Но Харрису приходится оправдывать, почему он позирует благосостоянию отдельных женщин в преддверии социального благополучия или даже благополучия семей (и особенно мужчин) этих женщин. Опять же, что, если эмпирическое исследование должно было показать, что – на балансе – общества с ограничительными правилами о одежде и поведении женщин лучше развиваются, чем общества, чем их более либеральные коллеги на Западе? Будет ли это заставлять женщин носить моральную норму наравне? Я так не думаю.
К этим примерам можно привести многие другие, которые делают одно и то же: если мы позволим эмпирическим фактам решить, что правильно и что не так, то новые научные выводы могут очень «продемонстрировать», что такие вещи, как рабство, телесные наказания, репрессии геев, ограничены свобода женщин и т. д., являются «лучшими» и, следовательно, более моральными, чем либерально-прогрессивные типы, такие как Харрис и я, были бы готовы уступить. Разница в том, что у меня не было бы проблемы с отказом от таких выводов – так же, как у меня нет проблемы, осуждающей социальный дарвинизм и евгенику, – но Харрис оказался бы в затруднении. Действительно, он, кажется, совершает категорическую ошибку: то, что он называет ценностями, является скорее эмпирическими фактами о том, как достичь благосостояния людей. Но зачем ценить индивидуальное благополучие человека или благосостояние самосознающих организмов? Факты не имеют отношения к этому вопросу.
Конечно, я полностью согласен с тем, что наше чувство нравственности – это инстинкт, вытекающий из нашей биологической истории, и что наши моральные рассуждения выполняются определенными областями мозга. Но ни один из этих выводов не делает эволюционную биологию или нейробиологические арбитры морального принятия решений. Конечно, мы делаем моральные рассуждения с мозгом, точно так же, как мы решаем математические проблемы с мозгом. Может ли Харрис предположить, что нейробиология заменит математику? Конечно, наше основное чувство морали уходит своими корнями в развитие социальных приматов, но также ксенофобия, гомофобия и куча других человеческих качеств, которые не являются моральными и которые мы не хотим поощрять.

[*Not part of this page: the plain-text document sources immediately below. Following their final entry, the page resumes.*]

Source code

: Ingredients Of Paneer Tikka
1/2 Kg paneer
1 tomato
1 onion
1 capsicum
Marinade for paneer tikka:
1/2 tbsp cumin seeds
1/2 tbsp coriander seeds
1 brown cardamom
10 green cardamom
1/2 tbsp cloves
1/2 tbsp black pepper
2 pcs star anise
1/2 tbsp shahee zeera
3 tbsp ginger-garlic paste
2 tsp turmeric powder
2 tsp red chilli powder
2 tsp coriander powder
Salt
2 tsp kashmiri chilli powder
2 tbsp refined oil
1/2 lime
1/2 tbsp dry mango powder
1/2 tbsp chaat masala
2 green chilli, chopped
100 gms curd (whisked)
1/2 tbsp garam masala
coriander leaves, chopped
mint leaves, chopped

Итак, как мы основываем моральные рассуждения? Это провинция целой области исследования, известной как метаэтика, и я полагаю, что Харрису было бы полезно прочитать об этом. В конечном счете, этика – это способ мышления о человеческом (и других соответствующих сходных организмах) состоянии. Так же, как нам не нужен хороший ответ на вопрос о том, откуда приходит математика, чтобы заниматься математическими рассуждениями, поэтому не очень полезно постоянно спрашивать философов о «конечной основе» того, что они делают (если это звучит как легкий путь к вам, помните, что ни математика, ни сама наука не имеют самооправданных основ). Мне кажется, гораздо более продуктивная линия исследования – это сочетание лучшего из того, что обе философии и науки могут предложить в нашей борьбе, чтобы сделать наш мир максимально справедливым и моральным.